O artista canta, dança ou representa para o povo. O bom político vai saber o que o povo quer. O mau político vai atrás de votos e, geralmente, só volta depois de quatro anos. Pregadores procuram adeptos. Padres celebram com ou para o povo: depende do seu conceito de igreja. O banqueiro seleciona a quem, do povo, ele emprestará o dinheiro, que, no fundo, é do povo. O atleta joga ou se exibe para o povo.

Palavra linda, que anda em todas as bocas. Todos falam de povo e ao povo. No seu íntimo, porém, não se sentem povo. Privilegiados pelo dinheiro, pelo poder ou pela fama, já não fazem parte da maioria. E, sem o perceber, falam do povo como “ele” ou “eles”. Acontece com todos nós que falamos ao povo. Raramente usamos a palavra nós. Raramente nos incluímos. Povo são os pobres e os que não saíram do anonimato. Quem teve acesso a alguma forma de privilégio trai, no gesto e na linguagem, a sua condição de povo.

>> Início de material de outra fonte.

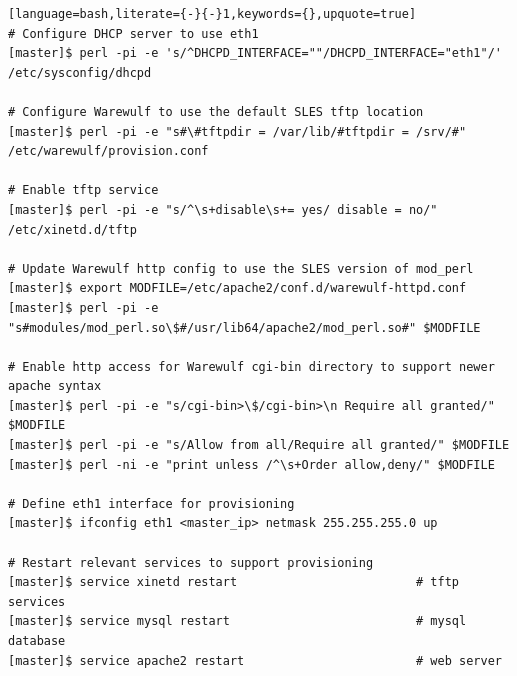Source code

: \documentclass[letterpaper]{article}
\begin{document}
\begin{lstlisting}[language=bash,literate={-}{-}1,keywords={},upquote=true]
# Configure DHCP server to use eth1
[master]$ perl -pi -e 's/^DHCPD_INTERFACE=""/DHCPD_INTERFACE="eth1"/' /etc/sysconfig/dhcpd

# Configure Warewulf to use the default SLES tftp location
[master]$ perl -pi -e "s#\#tftpdir = /var/lib/#tftpdir = /srv/#" /etc/warewulf/provision.conf

# Enable tftp service
[master]$ perl -pi -e "s/^\s+disable\s+= yes/ disable = no/" /etc/xinetd.d/tftp

# Update Warewulf http config to use the SLES version of mod_perl
[master]$ export MODFILE=/etc/apache2/conf.d/warewulf-httpd.conf
[master]$ perl -pi -e "s#modules/mod_perl.so\$#/usr/lib64/apache2/mod_perl.so#" $MODFILE

# Enable http access for Warewulf cgi-bin directory to support newer apache syntax
[master]$ perl -pi -e "s/cgi-bin>\$/cgi-bin>\n Require all granted/" $MODFILE
[master]$ perl -pi -e "s/Allow from all/Require all granted/" $MODFILE
[master]$ perl -ni -e "print unless /^\s+Order allow,deny/" $MODFILE

# Define eth1 interface for provisioning
[master]$ ifconfig eth1 <master_ip> netmask 255.255.255.0 up

# Restart relevant services to support provisioning
[master]$ service xinetd restart                         # tftp services
[master]$ service mysql restart                          # mysql database
[master]$ service apache2 restart                        # web server
\end{lstlisting}

\end{document}
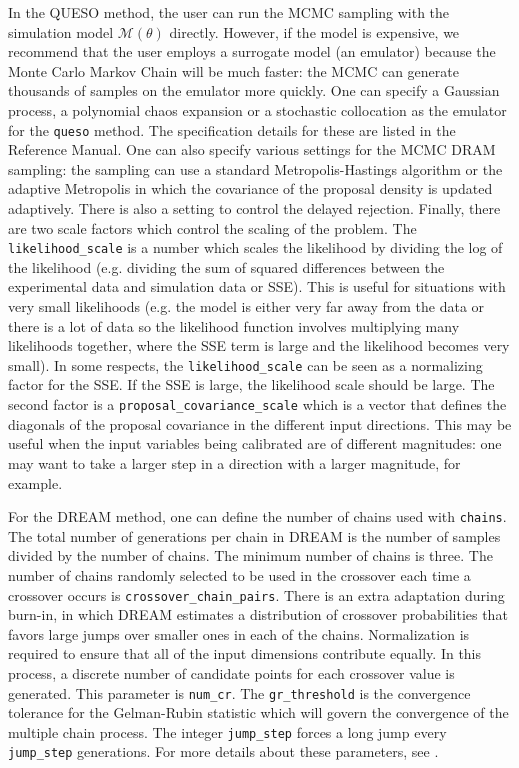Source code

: In the QUESO method, the user can run the MCMC sampling with 
the simulation model $\mathcal{M}(\theta)$ directly. However, 
if the model is expensive, we recommend that the user employs 
a surrogate model (an emulator) because the Monte Carlo Markov Chain 
will be much faster:  the MCMC can generate thousands of samples 
on the emulator more quickly. One can specify a Gaussian process,
a polynomial chaos expansion or a stochastic collocation 
as the emulator for the \texttt{queso} method. The specification 
details for these are listed in the Reference Manual. 
One can also specify various settings for the MCMC DRAM sampling: 
the sampling can use a standard Metropolis-Hastings algorithm 
or the adaptive Metropolis in which the covariance of the proposal 
density is updated adaptively. There is also a setting to control 
the delayed rejection. Finally, there are two scale factors 
which control the scaling of the problem. The 
\texttt{likelihood\_scale} is a number 
which scales the likelihood by dividing
the log of the likelihood (e.g. dividing the sum of squared differences
between the experimental data and simulation data or SSE).  This
is useful for situations with very small likelihoods (e.g. the model is either
very far away from the data or there is a lot of data so the likelihood function
involves multiplying many likelihoods together, where the SSE term is large
and the likelihood becomes very small).
In some respects, the \texttt{likelihood\_scale} can be seen as a normalizing factor
for the SSE.  If the SSE is large, the likelihood scale should be large.
The second factor is a \texttt{proposal\_covariance\_scale} 
which is a vector that defines the diagonals of the proposal covariance
in the different input directions. This may be useful when the 
input variables being calibrated are of different magnitudes:  
one may want to take a larger step in a direction
with a larger magnitude, for example.
    
For the DREAM method, one can define the number of chains used with
\texttt{chains}.  The total number of generations per chain in DREAM is
the number of samples divided by the number of chains.
The minimum number of chains is three.
The number of chains randomly selected to be used in the crossover
each time a crossover occurs is \texttt{crossover\_chain\_pairs}.
There is an extra adaptation during burn-in, in which DREAM estimates a
distribution of crossover probabilities that favors large jumps over
smaller ones in each of the chains.
Normalization is required to ensure that all of the input dimensions contribute
equally.  In this process, a discrete number of candidate points for
each crossover value is generated.  This parameter is \texttt{num\_cr}.
The \texttt{gr\_threshold} is the convergence tolerance for the Gelman-Rubin
statistic which will govern the convergence of the multiple chain
process.  The integer \texttt{jump\_step} forces a long jump every 
\texttt{jump\_step} generations.
For more details about these parameters, see \cite{Vrugt}. 

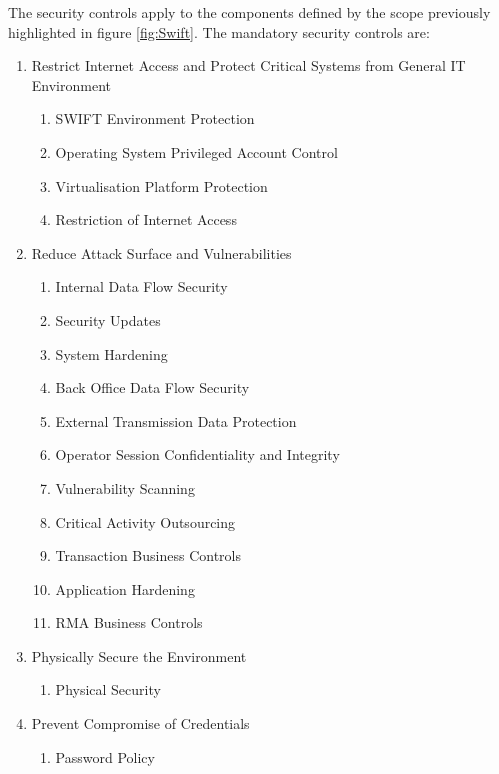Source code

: \documentclass[12pt]{article}
\begin{document}
        The security controls apply to the components defined by the scope previously highlighted in figure \ref{fig:Swift}. The mandatory security controls are:
        \begin{enumerate}
        \item Restrict Internet Access and Protect Critical Systems from General IT Environment
            \begin{enumerate}
                \item SWIFT Environment Protection
                \item Operating System Privileged Account Control
                \item Virtualisation Platform Protection
                \item Restriction of Internet Access
            \end{enumerate}
        \item Reduce Attack Surface and Vulnerabilities
            \begin{enumerate}
                \item Internal Data Flow Security
                \item Security Updates
                \item System Hardening
                \item Back Office Data Flow Security
                \item External Transmission Data Protection
                \item Operator Session Confidentiality and Integrity
                \item Vulnerability Scanning
                \item Critical Activity Outsourcing
                \item Transaction Business Controls
                \item Application Hardening
                \item RMA Business Controls
            \end{enumerate}
        \item Physically Secure the Environment
            \begin{enumerate}
                \item Physical Security
            \end{enumerate}
        \item Prevent Compromise of Credentials
            \begin{enumerate}
                \item Password Policy

\end{enumerate}
\end{enumerate}
\end{document}
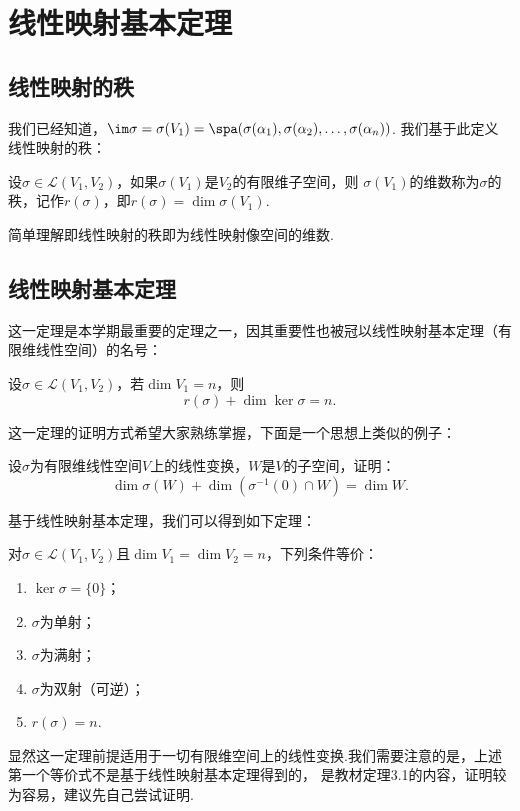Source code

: \chapter{线性映射基本定理}

\section{线性映射的秩}
我们已经知道，$\im \sigma=\sigma(V_1)=\spa(\sigma(\alpha_1),\sigma(\alpha_2),\ldots,\sigma(\alpha_n))$.
我们基于此定义线性映射的秩：
\begin{definition}
    设$\sigma\in \mathcal{L}(V_1,V_2)$，如果$\sigma(V_1)$是$V_2$的有限维子空间，则
    $\sigma(V_1)$的维数称为$\sigma$的秩，记作$r(\sigma)$，即$r(\sigma)=\dim \sigma(V_1)$.
\end{definition}
简单理解即线性映射的秩即为线性映射像空间的维数.

\section{线性映射基本定理}
这一定理是本学期最重要的定理之一，因其重要性也被冠以线性映射基本定理（有限维线性空间）的名号：
\begin{theorem}
    设$\sigma \in \mathcal{L}(V_1,V_2)$，若$\dim V_1=n$，则
    \[r(\sigma)+\dim\ker\sigma=n.\]
\end{theorem}
这一定理的证明方式希望大家熟练掌握，下面是一个思想上类似的例子：
\begin{example}
    设$\sigma$为有限维线性空间$V$上的线性变换，$W$是$V$的子空间，证明：
    \[\dim\sigma(W)+\dim(\sigma^{-1}(0) \cap W)=\dim W.\]
\end{example}
基于线性映射基本定理，我们可以得到如下定理：
\begin{theorem}
    对$\sigma \in \mathcal{L}(V_1,V_2)$且$\dim V_1=\dim V_2=n$，下列条件等价：
    \begin{enumerate}
        \item $\ker \sigma=\{0\}$；
        \item $\sigma$为单射；
        \item $\sigma$为满射；
        \item $\sigma$为双射（可逆）；
        \item $r(\sigma)=n$.
    \end{enumerate}
\end{theorem}
显然这一定理前提适用于一切有限维空间上的线性变换.我们需要注意的是，上述第一个等价式不是基于线性映射基本定理得到的，
是教材定理3.1的内容，证明较为容易，建议先自己尝试证明.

Não é vergonha não ter a cara do povo. Vergonha é rir da cara do povo. O povo, às vezes, engana–se e vota errado, mas, um dia, sente quem gosta dele e quem não gosta. Por isso, elege e deselege, consagra e excomunga seus modelos na arte, na fé e na vida.

Nas últimas eleições, com milhares de populares, ajudei a eleger o prefeito. Tirei-o da condição de povo. Por um bom tempo, ele não vai ter privacidade nem anonimato. E ontem, quando terminei aquela missa para 6 mil pessoas, senti a mesma coisa. Quem não é do povo, se não puder ir ao povo, pode, ao menos, fazer algo pelo povo, de onde estiver. Se não fizer, morre azedo e sem ternura. Amar o povo é a única maneira de se realizar. Quem ainda não sabe, pare e pense: o povo não é Deus. Mas, sem ele, não se chega a Ele.